## To do
Reply with each record repeated exactly.

## Stored data
--------------------------------

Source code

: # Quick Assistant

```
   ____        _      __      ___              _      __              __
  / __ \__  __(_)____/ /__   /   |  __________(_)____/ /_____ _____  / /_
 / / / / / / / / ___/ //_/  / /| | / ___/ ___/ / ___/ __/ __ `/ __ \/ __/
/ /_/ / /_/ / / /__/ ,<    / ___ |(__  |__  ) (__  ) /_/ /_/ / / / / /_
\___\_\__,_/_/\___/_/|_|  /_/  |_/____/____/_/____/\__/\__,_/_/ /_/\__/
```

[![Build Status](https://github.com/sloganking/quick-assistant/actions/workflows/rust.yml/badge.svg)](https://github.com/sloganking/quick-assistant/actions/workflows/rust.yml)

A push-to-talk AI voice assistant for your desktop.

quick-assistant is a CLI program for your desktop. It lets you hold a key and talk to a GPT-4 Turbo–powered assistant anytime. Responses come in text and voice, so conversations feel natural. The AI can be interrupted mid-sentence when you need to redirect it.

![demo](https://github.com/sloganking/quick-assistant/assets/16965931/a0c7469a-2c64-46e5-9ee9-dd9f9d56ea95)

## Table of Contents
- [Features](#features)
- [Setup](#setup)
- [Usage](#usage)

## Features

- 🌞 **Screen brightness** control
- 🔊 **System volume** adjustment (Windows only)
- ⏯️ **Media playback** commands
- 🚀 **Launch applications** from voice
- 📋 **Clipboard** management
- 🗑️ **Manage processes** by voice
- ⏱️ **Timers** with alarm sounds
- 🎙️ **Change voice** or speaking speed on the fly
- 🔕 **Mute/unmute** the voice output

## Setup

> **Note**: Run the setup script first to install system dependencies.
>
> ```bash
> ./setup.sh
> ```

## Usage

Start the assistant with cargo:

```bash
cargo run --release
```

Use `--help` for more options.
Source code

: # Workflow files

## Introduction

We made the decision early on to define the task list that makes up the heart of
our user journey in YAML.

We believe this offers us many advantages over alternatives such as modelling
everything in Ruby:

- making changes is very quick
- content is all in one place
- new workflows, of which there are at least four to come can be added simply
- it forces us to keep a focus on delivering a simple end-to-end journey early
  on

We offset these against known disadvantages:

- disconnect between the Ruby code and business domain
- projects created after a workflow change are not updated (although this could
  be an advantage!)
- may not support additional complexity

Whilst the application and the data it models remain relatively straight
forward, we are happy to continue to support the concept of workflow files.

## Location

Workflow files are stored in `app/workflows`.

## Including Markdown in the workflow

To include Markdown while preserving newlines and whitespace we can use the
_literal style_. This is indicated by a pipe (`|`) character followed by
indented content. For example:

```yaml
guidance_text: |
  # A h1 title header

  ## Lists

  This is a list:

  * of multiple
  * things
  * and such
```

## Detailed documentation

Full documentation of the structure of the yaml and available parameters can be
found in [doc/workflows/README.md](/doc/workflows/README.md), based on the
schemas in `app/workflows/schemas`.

--------------------------------

## Solution to the problem
Source code

: # Quick Assistant

```
   ____        _      __      ___              _      __              __
  / __ \__  __(_)____/ /__   /   |  __________(_)____/ /_____ _____  / /_
 / / / / / / / / ___/ //_/  / /| | / ___/ ___/ / ___/ __/ __ `/ __ \/ __/
/ /_/ / /_/ / / /__/ ,<    / ___ |(__  |__  ) (__  ) /_/ /_/ / / / / /_
\___\_\__,_/_/\___/_/|_|  /_/  |_/____/____/_/____/\__/\__,_/_/ /_/\__/
```

[![Build Status](https://github.com/sloganking/quick-assistant/actions/workflows/rust.yml/badge.svg)](https://github.com/sloganking/quick-assistant/actions/workflows/rust.yml)

A push-to-talk AI voice assistant for your desktop.

quick-assistant is a CLI program for your desktop. It lets you hold a key and talk to a GPT-4 Turbo–powered assistant anytime. Responses come in text and voice, so conversations feel natural. The AI can be interrupted mid-sentence when you need to redirect it.

![demo](https://github.com/sloganking/quick-assistant/assets/16965931/a0c7469a-2c64-46e5-9ee9-dd9f9d56ea95)

## Table of Contents
- [Features](#features)
- [Setup](#setup)
- [Usage](#usage)

## Features

- 🌞 **Screen brightness** control
- 🔊 **System volume** adjustment (Windows only)
- ⏯️ **Media playback** commands
- 🚀 **Launch applications** from voice
- 📋 **Clipboard** management
- 🗑️ **Manage processes** by voice
- ⏱️ **Timers** with alarm sounds
- 🎙️ **Change voice** or speaking speed on the fly
- 🔕 **Mute/unmute** the voice output

## Setup

> **Note**: Run the setup script first to install system dependencies.
>
> ```bash
> ./setup.sh
> ```

## Usage

Start the assistant with cargo:

```bash
cargo run --release
```

Use `--help` for more options.
Source code

: # Workflow files

## Introduction

We made the decision early on to define the task list that makes up the heart of
our user journey in YAML.

We believe this offers us many advantages over alternatives such as modelling
everything in Ruby:

- making changes is very quick
- content is all in one place
- new workflows, of which there are at least four to come can be added simply
- it forces us to keep a focus on delivering a simple end-to-end journey early
  on

We offset these against known disadvantages:

- disconnect between the Ruby code and business domain
- projects created after a workflow change are not updated (although this could
  be an advantage!)
- may not support additional complexity

Whilst the application and the data it models remain relatively straight
forward, we are happy to continue to support the concept of workflow files.

## Location

Workflow files are stored in `app/workflows`.

## Including Markdown in the workflow

To include Markdown while preserving newlines and whitespace we can use the
_literal style_. This is indicated by a pipe (`|`) character followed by
indented content. For example:

```yaml
guidance_text: |
  # A h1 title header

  ## Lists

  This is a list:

  * of multiple
  * things
  * and such
```

## Detailed documentation

Full documentation of the structure of the yaml and available parameters can be
found in [doc/workflows/README.md](/doc/workflows/README.md), based on the
schemas in `app/workflows/schemas`.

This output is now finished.